Records supplied -
━━━━━━━━━━━━━━━━
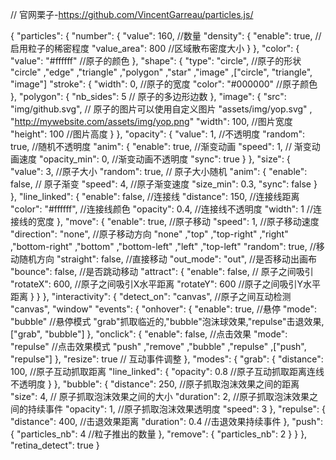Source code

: // 官网栗子-https://github.com/VincentGarreau/particles.js/

{
    "particles": {
        "number": {
            "value": 160, //数量
            "density": {
                "enable": true, //启用粒子的稀密程度
                "value_area": 800 //区域散布密度大小
            }
        },
        "color": {
            "value": "#ffffff" //原子的颜色
        },
        "shape": {
            "type": "circle", //原子的形状 "circle" ,"edge" ,"triangle" ,"polygon" ,"star" ,"image" ,["circle", "triangle", "image"]
            "stroke": {
                "width": 0, //原子的宽度
                "color": "#000000" //原子颜色
            },
            "polygon": {
                "nb_sides": 5 // 原子的多边形边数
            },
            "image": {
                "src": "img/github.svg", // 原子的图片可以使用自定义图片 "assets/img/yop.svg" , "http://mywebsite.com/assets/img/yop.png"
                "width": 100, //图片宽度
                "height": 100 //图片高度
            }
        },
        "opacity": {
            "value": 1, //不透明度
            "random": true, //随机不透明度
            "anim": {
                "enable": true, //渐变动画
                "speed": 1, // 渐变动画速度
                "opacity_min": 0, //渐变动画不透明度
                "sync": true
            }
        },
        "size": {
            "value": 3, //原子大小
            "random": true, // 原子大小随机
            "anim": {
                "enable": false, // 原子渐变
                "speed": 4, //原子渐变速度
                "size_min": 0.3,
                "sync": false
            }
        },
        "line_linked": {
            "enable": false, //连接线
            "distance": 150, //连接线距离
            "color": "#ffffff", //连接线颜色
            "opacity": 0.4, //连接线不透明度
            "width": 1 //连接线的宽度
        },
        "move": {
            "enable": true, //原子移动
            "speed": 1, //原子移动速度
            "direction": "none", //原子移动方向   "none" ,"top" ,"top-right" ,"right" ,"bottom-right" ,"bottom" ,"bottom-left" ,"left" ,"top-left"
            "random": true, //移动随机方向
            "straight": false, //直接移动
            "out_mode": "out", //是否移动出画布
            "bounce": false, //是否跳动移动
            "attract": {
                "enable": false, // 原子之间吸引
                "rotateX": 600, //原子之间吸引X水平距离
                "rotateY": 600 //原子之间吸引Y水平距离
            }
        }
    },
    "interactivity": {
        "detect_on": "canvas", //原子之间互动检测 "canvas", "window"
        "events": {
            "onhover": {
                "enable": true, //悬停
                "mode": "bubble" //悬停模式      "grab"抓取临近的,"bubble"泡沫球效果,"repulse"击退效果,["grab", "bubble"]
            },
            "onclick": {
                "enable": false, //点击效果
                "mode": "repulse" //点击效果模式   "push" ,"remove" ,"bubble" ,"repulse" ,["push", "repulse"]
            },
            "resize": true // 互动事件调整
        },
        "modes": {
            "grab": {
                "distance": 100, //原子互动抓取距离
                "line_linked": {
                    "opacity": 0.8 //原子互动抓取距离连线不透明度
                }
            },
            "bubble": {
                "distance": 250, //原子抓取泡沫效果之间的距离
                "size": 4, // 原子抓取泡沫效果之间的大小
                "duration": 2, //原子抓取泡沫效果之间的持续事件
                "opacity": 1, //原子抓取泡沫效果透明度
                "speed": 3
            },
            "repulse": {
                "distance": 400, //击退效果距离
                "duration": 0.4 //击退效果持续事件
            },
            "push": {
                "particles_nb": 4 //粒子推出的数量
            },
            "remove": {
                "particles_nb": 2
            }
        }
    },
    "retina_detect": true
}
━━━━━━━━━━━━━━━━
Work item -
Where a line of the entries above holds the word "ffffff", return that line.

Task result -
            "value": "#ffffff" //原子的颜色
            "color": "#ffffff", //连接线颜色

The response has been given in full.